As a 16-year-old she was hired as a cub reporter at her local newspaper, writing stories about singer Shirley Bassey, scuba diving, a scandalous “pajama dance” at the university, and whether drivers were more likely to change a flat tire for a pretty girl, as opposed to a homely one.
Morgan grew to be a statuesque beauty, winning 38 pageants in her youth — “Silly things, like ‘Miss Tea & Crumpets’ and ‘Miss Marilyn Monroe,’ she said with a blush — a trait that ran in the family. In 1960, her grandmother, a gymnast into her 90s, was named “Fittest Old Age Pensioner in Great Britain.” Her mother was “Mrs. Great Britain,” and 22-year-old Olivia won the “Miss Wales” pageant — an award that earned her a full-ride scholarship to the University of Wales.
The same year she traveled to German for a study vacation, became lost and was rescued by a handsome American, Kelly Morgan, who helped her find a place to stay.
“I went back that Christmas to go skiing and saw him again,” she said. “Eighteen months later we were married.”
Morgan taught in Stuttgart, Germany, before moving with her husband to America in 1962, where she found a teaching job in an all-Latino class in East Los Angeles.
“They didn’t speak English and I didn’t speak Spanish. It was a nightmare,” she said. “I was mostly babysitting, but they were nice kids.”
In addition to the teaching job she held to put her husband through school, Morgan raised her three sons while attending night classes at L.A. City College.
They moved in 1968 to the Monterey Peninsula, where Kelly became Monterey’s city planner and she was hired to teach at Santa Catalina, a job she kept for 2½ decades.
“I’ve always felt very confident about my teaching abilities, perhaps because I had eight younger siblings,” she said. “I’ve always believed in breaking the traditional teaching rules and doing things a bit differently.”

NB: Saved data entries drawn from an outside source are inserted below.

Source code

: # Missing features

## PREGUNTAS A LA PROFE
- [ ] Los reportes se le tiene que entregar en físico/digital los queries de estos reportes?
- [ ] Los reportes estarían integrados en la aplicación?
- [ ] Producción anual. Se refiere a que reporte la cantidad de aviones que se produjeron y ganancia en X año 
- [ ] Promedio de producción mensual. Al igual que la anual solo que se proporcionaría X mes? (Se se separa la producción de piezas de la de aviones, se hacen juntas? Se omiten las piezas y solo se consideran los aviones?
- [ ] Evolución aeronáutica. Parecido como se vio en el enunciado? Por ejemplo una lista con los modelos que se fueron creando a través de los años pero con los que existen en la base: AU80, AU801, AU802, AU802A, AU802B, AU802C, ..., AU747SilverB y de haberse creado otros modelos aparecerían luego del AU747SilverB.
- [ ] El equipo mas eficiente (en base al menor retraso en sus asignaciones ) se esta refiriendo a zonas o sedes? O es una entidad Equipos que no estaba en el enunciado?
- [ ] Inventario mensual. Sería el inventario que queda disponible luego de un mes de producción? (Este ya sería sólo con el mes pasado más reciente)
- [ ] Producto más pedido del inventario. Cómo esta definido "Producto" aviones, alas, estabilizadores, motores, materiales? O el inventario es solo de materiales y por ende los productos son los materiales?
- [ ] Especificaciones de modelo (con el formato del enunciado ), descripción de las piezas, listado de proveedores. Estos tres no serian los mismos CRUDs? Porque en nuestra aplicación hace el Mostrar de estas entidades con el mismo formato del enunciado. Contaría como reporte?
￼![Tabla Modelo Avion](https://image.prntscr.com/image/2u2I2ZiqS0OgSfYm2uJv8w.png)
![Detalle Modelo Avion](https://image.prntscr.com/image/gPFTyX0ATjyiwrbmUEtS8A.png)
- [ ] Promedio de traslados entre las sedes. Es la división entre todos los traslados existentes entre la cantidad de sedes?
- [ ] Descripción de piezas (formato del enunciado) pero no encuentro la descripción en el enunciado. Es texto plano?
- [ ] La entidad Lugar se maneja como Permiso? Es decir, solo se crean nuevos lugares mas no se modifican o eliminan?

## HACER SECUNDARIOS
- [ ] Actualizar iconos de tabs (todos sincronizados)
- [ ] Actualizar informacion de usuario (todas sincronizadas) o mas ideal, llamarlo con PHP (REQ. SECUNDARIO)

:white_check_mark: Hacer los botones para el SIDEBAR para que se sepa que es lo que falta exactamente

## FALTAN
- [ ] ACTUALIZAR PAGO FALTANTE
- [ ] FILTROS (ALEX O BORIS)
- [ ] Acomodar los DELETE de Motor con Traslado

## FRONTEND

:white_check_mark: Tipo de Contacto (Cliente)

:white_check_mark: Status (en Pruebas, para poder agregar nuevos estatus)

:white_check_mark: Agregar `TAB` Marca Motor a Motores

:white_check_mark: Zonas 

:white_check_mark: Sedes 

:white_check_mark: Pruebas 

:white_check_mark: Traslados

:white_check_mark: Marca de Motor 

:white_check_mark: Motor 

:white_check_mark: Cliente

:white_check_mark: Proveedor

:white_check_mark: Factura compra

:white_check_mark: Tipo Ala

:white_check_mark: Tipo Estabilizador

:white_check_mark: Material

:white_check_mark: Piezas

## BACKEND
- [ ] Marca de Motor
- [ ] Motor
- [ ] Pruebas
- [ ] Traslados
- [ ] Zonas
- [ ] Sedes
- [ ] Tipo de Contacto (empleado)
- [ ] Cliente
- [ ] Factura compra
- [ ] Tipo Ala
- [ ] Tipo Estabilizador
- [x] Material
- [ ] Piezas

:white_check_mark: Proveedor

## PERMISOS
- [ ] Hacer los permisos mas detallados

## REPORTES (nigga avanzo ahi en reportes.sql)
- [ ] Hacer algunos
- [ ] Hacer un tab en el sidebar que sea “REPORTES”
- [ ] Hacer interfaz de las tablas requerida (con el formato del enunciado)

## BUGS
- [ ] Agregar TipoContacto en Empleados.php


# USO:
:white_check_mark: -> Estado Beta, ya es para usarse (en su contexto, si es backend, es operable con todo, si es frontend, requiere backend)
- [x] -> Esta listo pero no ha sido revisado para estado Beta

She once escorted Santa Catalina students into the pouring rain for a lesson about writing rain poetry. (The students had brought a change of clothes.) Another time she fed second-graders at Junipero Serra School “horse food” — oatmeal with dried apricots, cranberries and almonds — during a lesson about equines.
She regularly shows up at classrooms with her “Mary Poppins bag,” filled with lesson-related surprises for the children. And she showed up dressed as Cleopatra, bearing oat cakes made from a 500-year-old recipe, for a presentation on ancient Egyptian history at Chapman University.

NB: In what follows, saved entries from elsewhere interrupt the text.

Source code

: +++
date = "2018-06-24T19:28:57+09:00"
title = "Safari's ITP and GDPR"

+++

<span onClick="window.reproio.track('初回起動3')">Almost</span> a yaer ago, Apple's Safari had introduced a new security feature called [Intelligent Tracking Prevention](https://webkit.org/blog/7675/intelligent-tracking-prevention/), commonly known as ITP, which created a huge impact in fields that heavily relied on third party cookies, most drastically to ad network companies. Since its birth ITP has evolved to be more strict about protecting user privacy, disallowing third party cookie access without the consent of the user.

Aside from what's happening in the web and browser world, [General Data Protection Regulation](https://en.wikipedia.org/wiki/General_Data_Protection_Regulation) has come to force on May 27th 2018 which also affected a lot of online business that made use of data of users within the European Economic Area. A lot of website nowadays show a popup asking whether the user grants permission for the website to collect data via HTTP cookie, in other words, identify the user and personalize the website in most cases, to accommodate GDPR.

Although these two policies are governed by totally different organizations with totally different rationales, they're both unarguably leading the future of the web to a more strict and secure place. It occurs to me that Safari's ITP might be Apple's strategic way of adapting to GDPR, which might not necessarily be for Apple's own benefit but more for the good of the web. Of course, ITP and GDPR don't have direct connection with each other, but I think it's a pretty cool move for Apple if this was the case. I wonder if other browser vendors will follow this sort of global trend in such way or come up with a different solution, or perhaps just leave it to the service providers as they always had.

But the prospect of switching from teacher to student at age 72 was daunting and unsettling. Surrounded by students bearing laptop computers, Morgan took her notes in shorthand she’d learned six decades earlier in Wales. A statistics class overwhelmed her, in part because she also had to learn how to use Excel computer software. She was unimpressed with some online classes she was required to complete, mostly because of the lack of teacher-student interaction.
“And I found out you don’t hand in your paper anymore — you attach a document to an email,” she said. “I accidentally sent the professor my favorite chocolate cake recipe, instead of my paper, on my first try.”

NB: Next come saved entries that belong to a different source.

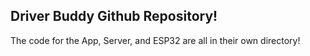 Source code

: ## Driver Buddy Github Repository!

The code for the App, Server, and ESP32 are all in their own directory!

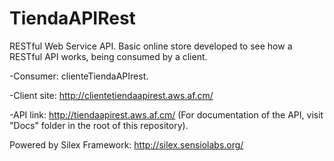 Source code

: TiendaAPIRest
=============

RESTful Web Service API. Basic online store developed to see how a RESTful API works, being consumed by a client.

-Consumer: clienteTiendaAPIrest.

-Client site: http://clientetiendaapirest.aws.af.cm/

-API link: http://tiendaapirest.aws.af.cm/ (For documentation of the API, visit "Docs" folder in the root of this repository).

Powered by Silex Framework: http://silex.sensiolabs.org/
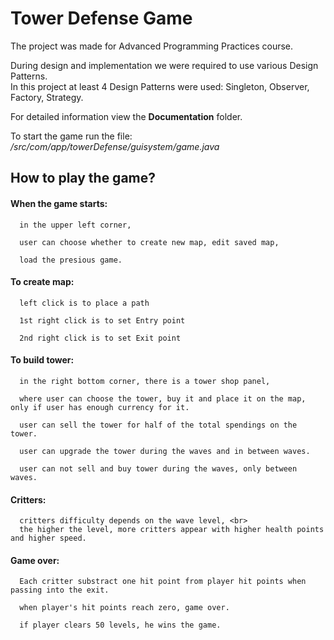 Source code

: # Tower Defense Game
The project was made for Advanced Programming Practices course.

During design and implementation we were required to use various Design Patterns.<br>
In this project at least 4 Design Patterns were used: Singleton, Observer, Factory, Strategy.

For detailed information view the <b>Documentation</b> folder.

To start the game run the file:<br>
<i>/src/com/app/towerDefense/guisystem/game.java</i>





<h2>How to play the game?</h2>

<h4>When the game starts:</h4>

      in the upper left corner,

      user can choose whether to create new map, edit saved map,

      load the presious game.

<h4>To create map:</h4>

      left click is to place a path

      1st right click is to set Entry point

      2nd right click is to set Exit point

<h4>To build tower:</h4>

      in the right bottom corner, there is a tower shop panel,

      where user can choose the tower, buy it and place it on the map, only if user has enough currency for it.

      user can sell the tower for half of the total spendings on the tower.

      user can upgrade the tower during the waves and in between waves.

      user can not sell and buy tower during the waves, only between waves.

<h4>Critters:</h4>

      critters difficulty depends on the wave level, <br>
      the higher the level, more critters appear with higher health points and higher speed.

<h4>Game over:</h4>

      Each critter substract one hit point from player hit points when passing into the exit.

      when player's hit points reach zero, game over.

      if player clears 50 levels, he wins the game.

Classes often lasted until 10 p.m., and professors assigned four hours of homework for each hour of class.
“It was very intense, a full-time job,” she said. “But my love for learning returned, and, after feeling overwhelmed for a while, I looked in the mirror one day and said, ‘You can do this!’ And I did.”
She’ll celebrate graduation with a visit to Wales, where her family still lives, then plans to have hip-replacement surgery before applying for work in the local public school systems.
“I was reluctant to tell this story. I’m a humble person,” she said. “But I think it might inspire other seniors.
“And I’m very nervous about giving my speech to all those people at graduation — especially when I know my three sons and grandchildren probably will be making faces at me the whole time.”